The model evaluation was performed with the 10-fold cross-validation method. As described in the data paper, samples from the same class in the dataset are generally extracted from the same audio source files. Therefore, to avoid placing related samples in both the train and test sets, it is necessary to use the predefined folds. Otherwise, achieved results can end up being significantly inflated, leading to inaccurate scores that do not represent the model's performance on unseen data.
Loss and accuracy are metrics used for the evaluation. Categorical cross-entropy loss is selected for the loss function and the accuracy is defined as the percentage of correctly classified instances.
For each fold, the loss is calculated by taking the minimum loss value of all epochs on the validation set.

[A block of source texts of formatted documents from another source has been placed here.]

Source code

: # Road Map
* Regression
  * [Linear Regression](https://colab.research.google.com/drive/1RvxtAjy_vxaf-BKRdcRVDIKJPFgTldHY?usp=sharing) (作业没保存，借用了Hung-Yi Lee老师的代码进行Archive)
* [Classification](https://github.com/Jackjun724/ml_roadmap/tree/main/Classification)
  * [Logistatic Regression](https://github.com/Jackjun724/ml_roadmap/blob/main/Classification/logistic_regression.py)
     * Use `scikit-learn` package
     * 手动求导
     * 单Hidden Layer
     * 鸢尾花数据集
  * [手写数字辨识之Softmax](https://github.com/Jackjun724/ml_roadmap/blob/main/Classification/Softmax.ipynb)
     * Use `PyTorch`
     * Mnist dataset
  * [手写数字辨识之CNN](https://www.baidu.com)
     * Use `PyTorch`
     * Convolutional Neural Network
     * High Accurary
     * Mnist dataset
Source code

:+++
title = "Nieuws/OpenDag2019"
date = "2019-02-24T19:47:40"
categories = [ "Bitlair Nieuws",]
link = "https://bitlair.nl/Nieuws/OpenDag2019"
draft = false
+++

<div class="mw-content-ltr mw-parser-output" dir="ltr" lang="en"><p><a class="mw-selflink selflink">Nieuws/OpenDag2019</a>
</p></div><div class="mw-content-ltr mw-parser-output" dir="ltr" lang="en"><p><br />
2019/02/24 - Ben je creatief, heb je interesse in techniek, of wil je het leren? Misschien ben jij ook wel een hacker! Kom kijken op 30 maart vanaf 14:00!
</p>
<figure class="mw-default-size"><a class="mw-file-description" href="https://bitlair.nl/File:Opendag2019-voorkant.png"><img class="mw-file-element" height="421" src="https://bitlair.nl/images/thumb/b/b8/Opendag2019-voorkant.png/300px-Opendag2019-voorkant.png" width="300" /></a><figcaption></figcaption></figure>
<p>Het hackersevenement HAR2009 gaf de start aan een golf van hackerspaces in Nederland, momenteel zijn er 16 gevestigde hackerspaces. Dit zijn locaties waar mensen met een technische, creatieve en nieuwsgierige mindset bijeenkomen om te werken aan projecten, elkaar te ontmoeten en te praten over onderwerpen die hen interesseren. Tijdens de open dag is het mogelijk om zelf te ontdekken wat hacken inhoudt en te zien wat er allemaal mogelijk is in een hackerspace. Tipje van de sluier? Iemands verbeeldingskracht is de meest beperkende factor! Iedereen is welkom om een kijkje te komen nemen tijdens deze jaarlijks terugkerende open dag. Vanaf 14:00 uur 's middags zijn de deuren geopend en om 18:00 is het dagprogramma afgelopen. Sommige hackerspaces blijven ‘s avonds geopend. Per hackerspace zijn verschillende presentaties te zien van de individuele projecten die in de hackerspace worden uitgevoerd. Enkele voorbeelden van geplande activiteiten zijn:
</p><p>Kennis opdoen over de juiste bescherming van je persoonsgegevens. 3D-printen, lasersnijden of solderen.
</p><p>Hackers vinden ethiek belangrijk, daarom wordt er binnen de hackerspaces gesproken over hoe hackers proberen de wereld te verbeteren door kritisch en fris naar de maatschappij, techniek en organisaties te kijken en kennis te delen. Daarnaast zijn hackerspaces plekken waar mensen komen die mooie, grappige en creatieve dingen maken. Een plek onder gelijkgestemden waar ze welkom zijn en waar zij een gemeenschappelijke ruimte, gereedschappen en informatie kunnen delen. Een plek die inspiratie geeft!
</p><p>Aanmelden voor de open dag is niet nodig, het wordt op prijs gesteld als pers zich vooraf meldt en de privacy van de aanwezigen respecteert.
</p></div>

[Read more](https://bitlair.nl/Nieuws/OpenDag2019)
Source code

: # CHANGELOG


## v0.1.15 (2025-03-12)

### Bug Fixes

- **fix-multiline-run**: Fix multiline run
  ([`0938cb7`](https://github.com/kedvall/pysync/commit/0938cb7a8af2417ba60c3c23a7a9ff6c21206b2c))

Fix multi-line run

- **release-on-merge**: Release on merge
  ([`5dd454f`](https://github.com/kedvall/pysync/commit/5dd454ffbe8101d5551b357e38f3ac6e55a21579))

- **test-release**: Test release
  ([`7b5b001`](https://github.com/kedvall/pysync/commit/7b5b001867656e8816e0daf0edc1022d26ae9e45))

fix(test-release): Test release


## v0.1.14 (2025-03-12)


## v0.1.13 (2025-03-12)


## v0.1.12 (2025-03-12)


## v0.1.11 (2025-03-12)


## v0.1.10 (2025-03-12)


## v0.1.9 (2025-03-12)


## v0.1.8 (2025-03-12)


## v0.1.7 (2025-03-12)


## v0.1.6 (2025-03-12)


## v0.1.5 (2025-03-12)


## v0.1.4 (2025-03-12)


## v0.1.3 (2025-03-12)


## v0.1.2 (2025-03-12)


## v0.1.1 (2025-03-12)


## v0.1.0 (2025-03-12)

Likewise, the accuracy for each fold is calculated by taking the best validation accuracy value over the epochs.
The results of the 10-fold cross-validation after repeating the procedure three times and calculating the mean are shown in Table 1. , Figure 4. and Figure 5. More detailed results can be found in the notebooks, including confusion matrices, along with loss and accuracy graphs for each fold.
Table 1. Average loss and accuracy values for each fold over 3 cross-validation runs.
fold | accuracy | loss |
---|---|---|
fold-1 | 0.75 | 0.738 |
fold-2 | 0.71 | 0.925 |
fold-3 | 0.70 | 1.061 |
fold-4 | 0.69 | 1.030 |
fold-5 | 0.76 | 0.685 |
fold-6 | 0.71 | 1.177 |
fold-7 | 0.68 | 1.016 |
fold-8 | 0.66 | 1.190 |
fold-9 | 0.76 | 0.761 |
fold-10 | 0.74 | 0.760 |
Total | 0.72 | 0.934 |
Figure 4. Accuracy measured with the 10-fold cross-validation method.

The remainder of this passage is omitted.